Learn about the taping technique created and tailored specifically for chiropractic use.
By Kenzo Kase, DC
As a U.S.-trained chiropractor, I originally developed elastic therapeutic taping (ETT) in the late 1970s for use in a chiropractic setting.
This method, used to facilitate the body’s natural healing processes, provides support and stability for muscles and joints without restricting the body’s range of motion. The tape creates a lifting effect on the skin’s surface, which helps improve circulation, relieve pain, and has the ability to relax or stimulate muscles.
As a result, the taping treatment has become well-recognized in the world of sports medicine.
Benefits of ETT
Elastic therapeutic taping is well-suited to chiropractic care and manipulation treatments for a variety of reasons.
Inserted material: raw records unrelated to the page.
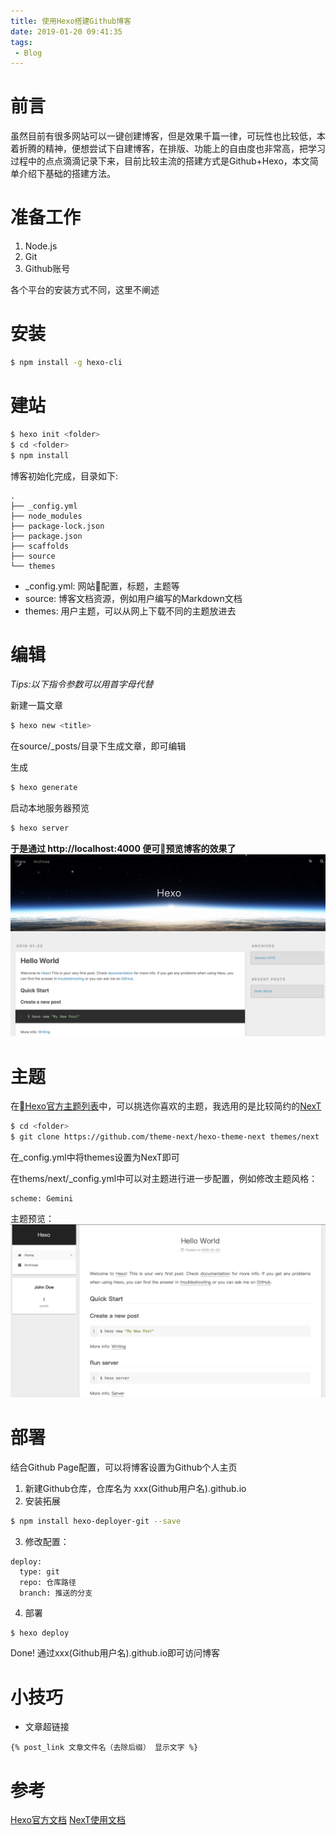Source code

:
 ```yaml
---
title: 使用Hexo搭建Github博客
date: 2019-01-20 09:41:35
tags:
 - Blog
---
```


# 前言
虽然目前有很多网站可以一键创建博客，但是效果千篇一律，可玩性也比较低，本着折腾的精神，便想尝试下自建博客，在排版、功能上的自由度也非常高，把学习过程中的点点滴滴记录下来，目前比较主流的搭建方式是Github+Hexo，本文简单介绍下基础的搭建方法。
<!--more-->

# 准备工作
1. Node.js
2. Git
3. Github账号

各个平台的安装方式不同，这里不阐述

# 安装
``` bash
$ npm install -g hexo-cli
```
# 建站
``` bash
$ hexo init <folder>
$ cd <folder>
$ npm install
```
博客初始化完成，目录如下:
```
.
├── _config.yml
├── node_modules
├── package-lock.json
├── package.json
├── scaffolds
├── source
└── themes
```
* _config.yml: 网站配置，标题，主题等
* source: 博客文档资源，例如用户编写的Markdown文档
* themes: 用户主题，可以从网上下载不同的主题放进去

# 编辑
*Tips:以下指令参数可以用首字母代替*

新建一篇文章
``` bash
$ hexo new <title>
```
在source/_posts/目录下生成文章，即可编辑

生成
``` bash
$ hexo generate
```

启动本地服务器预览
``` bash
$ hexo server
```



**于是通过 http://localhost:4000 便可预览博客的效果了**
![博客效果](git-hexo-blog/Blog.png)

# 主题
在[Hexo官方主题列表](https://hexo.io/themes/)中，可以挑选你喜欢的主题，我选用的是比较简约的[NexT](https://theme-next.org)
``` bash
$ cd <folder>
$ git clone https://github.com/theme-next/hexo-theme-next themes/next
```
在_config.yml中将themes设置为NexT即可

在thems/next/_config.yml中可以对主题进行进一步配置，例如修改主题风格：
```
scheme: Gemini
```

主题预览：
![博客效果](git-hexo-blog/next.png)

# 部署
结合Github Page配置，可以将博客设置为Github个人主页

1. 新建Github仓库，仓库名为 xxx(Github用户名).github.io
2. 安装拓展
``` bash
$ npm install hexo-deployer-git --save
```
3. 修改配置：
```
deploy:
  type: git
  repo: 仓库路径
  branch: 推送的分支
```
4. 部署
```bash
$ hexo deploy
```
Done!
通过xxx(Github用户名).github.io即可访问博客

# 小技巧
* 文章超链接
```
{% post_link 文章文件名（去除后缀） 显示文字 %}
```

# 参考
[Hexo官方文档](https://hexo.io/zh-cn/docs/)
[NexT使用文档](http://theme-next.iissnan.com)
ETT applied prior to adjustment: When applied pre-adjustment, ETT can balance the soft tissue — especially muscle — and make it easier to adjust. Taping helps decrease pain and make it more comfortable for patients to receive adjustments, which may make it easier for you to perform the needed adjustment. In addition, taping can prevent possible further tissue damage to a site that may already have been injured.
ETT applied after an adjustment: When applied post-adjustment, ETT can prolong the effects of an adjustment by helping to balance the muscle, and can hasten local healing by optimizing blood and lymphatic circulation.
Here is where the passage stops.